Aucun des autres animaux de la ferme ne put aller au-delà de la lettre A. On s’aperçut aussi que les plus bornés, tels que moutons, poules et canards, étaient incapables d’apprendre par cœur les Sept Commandements. Après mûre réflexion, Boule de Neige signifia que les Sept Commandements pouvaient, après tout, se ramener à une maxime unique, à savoir Quatrepattes, oui ! Deuxpattes, non ! En cela, dit-il, réside le principe fonda­mental de l’Animalisme. Quiconque en aurait tout à fait saisi la signification serait à l’abri des influences humaines. Tout d’abord les oiseaux se rebiffèrent, se disant qu’eux aussi sont des Deux-pattes, mais Boule de Neige leur prouva leur erreur, disant :

« Les ailes de l’oiseau, camarades, étant des organes de pro­pulsion, non de manipulation, doivent être regardées comme des pattes. Ça va de soi. Et c’est la main qui fait la marque distinctive de l’homme : la main qui manipule, la main de malignité. »

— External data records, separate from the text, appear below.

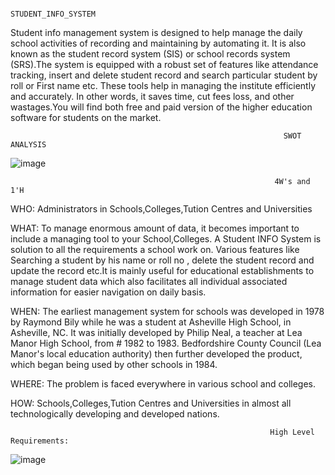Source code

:                                                            STUDENT_INFO_SYSTEM     
Student info management system is designed to help manage the daily school activities of recording and maintaining by automating it. It is also known as the student record system (SIS) or school records system (SRS).The system is equipped with a robust set of features like attendance tracking, insert and delete student record and search particular student by roll or First name etc. These tools help in managing the institute efficiently and accurately. In other words, it saves time, cut fees loss, and other wastages.You will find both free and paid version of the higher education software for students on the market. 


                                                                 SWOT ANALYSIS
                                                                 
   ![image](https://user-images.githubusercontent.com/81459871/132116559-288f9fff-4a8a-465c-b489-6c1f7d565e6c.png)
                                                               
                                                               
                                                               4W's and 1'H
                                                               
WHO:  Administrators in Schools,Colleges,Tution Centres and Universities


WHAT: To manage enormous amount of data, it becomes important to include a managing tool to your School,Colleges. A Student INFO System is solution to all the requirements a school work on. Various features like Searching a student by his name or roll no , delete the student record and update the record etc.It is mainly useful for educational establishments to manage student data which also facilitates all individual associated information for easier navigation on daily basis. 


WHEN:  The earliest management system for schools was developed in 1978 by Raymond Bily while he was a student at Asheville High School, in Asheville, NC. It was initially developed by Philip Neal, a teacher at Lea Manor High School, from # 1982 to 1983. Bedfordshire County Council (Lea Manor's local education authority) then further developed the product, which began being used by other schools in 1984.


WHERE:  The problem is faced everywhere in various school and colleges.


HOW:  Schools,Colleges,Tution Centres and Universities in almost all technologically developing and developed nations.

                                                              High Level Requirements:
                                                              
 
![image](https://user-images.githubusercontent.com/81459871/132116727-24914162-0949-4e03-bfdf-f32c585c3ff5.png)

Les oiseaux restèrent cois devant les mots compliqués de Boule de Neige, mais ils approuvèrent sa conclusion, et tous les moindres animaux de la ferme se mirent à apprendre par cœur la nouvelle maxime : Quatrepattes, oui ! Deuxpattes, non !, que l’on inscrivit sur le mur du fond de la grange, au-dessus des Sept Commandements et en plus gros caractères. Une fois qu’ils la su­rent sans se tromper, les moutons s’en éprirent, et c’est souvent que, couchés dans les champs, ils bêlaient en chœur : Quatrepat­tes, oui ! Deuxpattes, non ! Et ainsi des heures durant, sans se lasser jamais.

Napoléon ne portait aucun intérêt aux Commissions de Boule de Neige. Selon lui, l’éducation des jeunes était plus impor­tante que tout ce qu’on pouvait faire pour les animaux déjà d’âge mûr. Or, sur ces entrefaites, les deux chiennes, Constance et Fleur, mirent bas, peu après la fenaison, donnant naissance à neuf chiots vigoureux. Dès après le sevrage, Napoléon enleva les chiots à leurs mères, disant qu’il pourvoirait personnellement à leur éducation. Il les remisa dans un grenier, où l’on n’accédait que par une échelle de la sellerie, et les y séquestra si bien que bientôt tous les autres animaux oublièrent jusqu’à leur existence.

Le mystère de la disparition du lait fut bientôt élucidé. C’est que chaque jour le lait était mélangé à la pâtée des cochons. C’était le temps où les premières pommes commençaient à mûrir, et bientôt elles jonchaient l’herbe du verger. Les animaux s’attendaient au partage équitable qui leur semblait aller de soi. Un jour, néanmoins, ordre fut donné de ramasser les pommes pour les apporter à la sellerie, au bénéfice des porcs. On entendit bien murmurer certains animaux, mais ce fut en vain. Tous les cochons étaient, sur ce point, entièrement d’accord, y compris Napoléon et Boule de Neige. Et Brille-Babil fut chargé des expli­cations nécessaires

« Vous n’allez tout de même pas croire, camarades, que nous, les cochons, agissons par égoïsme, que nous nous attri­buons des privilèges. En fait, beaucoup d’entre nous détestent le lait et les pommes. C’est mon propre cas, Si nous nous les appro­prions, c’est dans le souci de notre santé. Le lait et les pommes (ainsi, camarades, que la science le démontre) renferment des substances indispensables au régime alimentaire du cochon. Nous sommes, nous autres, des travailleurs intellectuels. La di­rection et l’organisation de cette ferme reposent entièrement sur nous. De jour et de nuit nous veillons à votre bien. Et c’est pour votre bien que nous buvons ce lait et mangeons ces pommes. Sa­vez-vous ce qu’il adviendrait si nous, les cochons, devions faillir à notre devoir ? Jones reviendrait ! Oui, Jones ! Assurément, camarades - s’exclama Brille-Babil, sur un ton presque suppliant, et il se balançait de côté et d’autre, fouettant l’air de sa queue -, assu­rément il n’y en a pas un seul parmi vous qui désire le retour de Jones ? »

S’il était en effet quelque chose dont tous les animaux ne voulaient à aucun prix, c’était bien le retour de Jones. Quand on leur présentait les choses sous ce jour, ils n’avaient rien à redire. L’importance de maintenir les cochons en bonne forme s’imposait donc à l’évidence. Aussi fut-il admis sans plus de dis­cussion que le lait et les pommes tombées dans l’herbe (ainsi que celles, la plus grande partie, à mûrir encore) seraient prérogative des cochons.